#### [Problem requirements]
Look down the entries below and report how many lines hold the string "that"; write nothing else.

:: Provided information

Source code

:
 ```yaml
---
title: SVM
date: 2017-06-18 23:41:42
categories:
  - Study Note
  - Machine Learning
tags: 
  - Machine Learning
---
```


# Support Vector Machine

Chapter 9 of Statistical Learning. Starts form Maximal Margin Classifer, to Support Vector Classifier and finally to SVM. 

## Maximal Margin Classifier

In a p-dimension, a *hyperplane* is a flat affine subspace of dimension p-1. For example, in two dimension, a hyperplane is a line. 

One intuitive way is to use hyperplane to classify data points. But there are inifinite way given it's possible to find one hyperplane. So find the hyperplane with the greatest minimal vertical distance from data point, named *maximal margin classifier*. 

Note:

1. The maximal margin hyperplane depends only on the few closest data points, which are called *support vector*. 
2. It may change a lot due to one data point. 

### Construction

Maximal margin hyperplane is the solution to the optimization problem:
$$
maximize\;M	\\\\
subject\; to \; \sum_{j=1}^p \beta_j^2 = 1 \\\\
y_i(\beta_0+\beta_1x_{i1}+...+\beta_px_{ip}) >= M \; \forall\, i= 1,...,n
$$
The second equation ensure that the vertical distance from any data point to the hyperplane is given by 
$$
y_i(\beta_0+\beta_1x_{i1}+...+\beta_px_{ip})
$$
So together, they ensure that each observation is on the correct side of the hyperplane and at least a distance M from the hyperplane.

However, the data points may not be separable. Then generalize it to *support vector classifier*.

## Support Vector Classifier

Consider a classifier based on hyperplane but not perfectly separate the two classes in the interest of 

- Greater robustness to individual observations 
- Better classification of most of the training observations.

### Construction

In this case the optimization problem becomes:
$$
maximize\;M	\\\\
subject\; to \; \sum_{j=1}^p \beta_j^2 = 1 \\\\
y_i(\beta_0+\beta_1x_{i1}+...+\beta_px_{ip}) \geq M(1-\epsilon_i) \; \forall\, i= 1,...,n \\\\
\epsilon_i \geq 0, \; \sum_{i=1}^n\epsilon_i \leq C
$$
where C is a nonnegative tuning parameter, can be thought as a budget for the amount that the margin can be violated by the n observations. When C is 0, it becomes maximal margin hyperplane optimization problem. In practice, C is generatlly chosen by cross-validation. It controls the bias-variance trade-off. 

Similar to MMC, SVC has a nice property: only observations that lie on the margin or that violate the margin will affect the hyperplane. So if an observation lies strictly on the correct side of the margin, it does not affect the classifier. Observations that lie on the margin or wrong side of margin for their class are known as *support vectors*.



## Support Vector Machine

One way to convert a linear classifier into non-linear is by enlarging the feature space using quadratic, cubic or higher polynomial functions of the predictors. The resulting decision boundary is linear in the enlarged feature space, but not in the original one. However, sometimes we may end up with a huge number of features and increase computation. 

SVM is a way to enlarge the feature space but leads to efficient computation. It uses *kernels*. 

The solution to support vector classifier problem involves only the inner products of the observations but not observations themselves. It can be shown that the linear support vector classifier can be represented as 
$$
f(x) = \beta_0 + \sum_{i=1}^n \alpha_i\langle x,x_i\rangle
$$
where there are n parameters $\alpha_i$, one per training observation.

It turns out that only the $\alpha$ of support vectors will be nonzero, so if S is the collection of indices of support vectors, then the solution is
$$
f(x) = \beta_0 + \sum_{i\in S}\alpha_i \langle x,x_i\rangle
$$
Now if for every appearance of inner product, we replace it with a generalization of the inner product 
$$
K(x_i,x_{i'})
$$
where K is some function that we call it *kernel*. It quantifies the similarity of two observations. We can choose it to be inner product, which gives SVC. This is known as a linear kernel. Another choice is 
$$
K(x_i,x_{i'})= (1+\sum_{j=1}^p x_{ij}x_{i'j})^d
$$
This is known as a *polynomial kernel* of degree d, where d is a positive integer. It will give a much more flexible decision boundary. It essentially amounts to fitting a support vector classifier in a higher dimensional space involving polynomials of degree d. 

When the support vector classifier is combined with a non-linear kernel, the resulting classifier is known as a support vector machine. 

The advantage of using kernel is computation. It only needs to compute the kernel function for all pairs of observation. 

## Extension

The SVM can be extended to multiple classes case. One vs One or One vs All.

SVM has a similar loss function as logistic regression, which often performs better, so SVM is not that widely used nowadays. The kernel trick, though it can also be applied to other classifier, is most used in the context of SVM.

::::

#### [Answer to this task]
8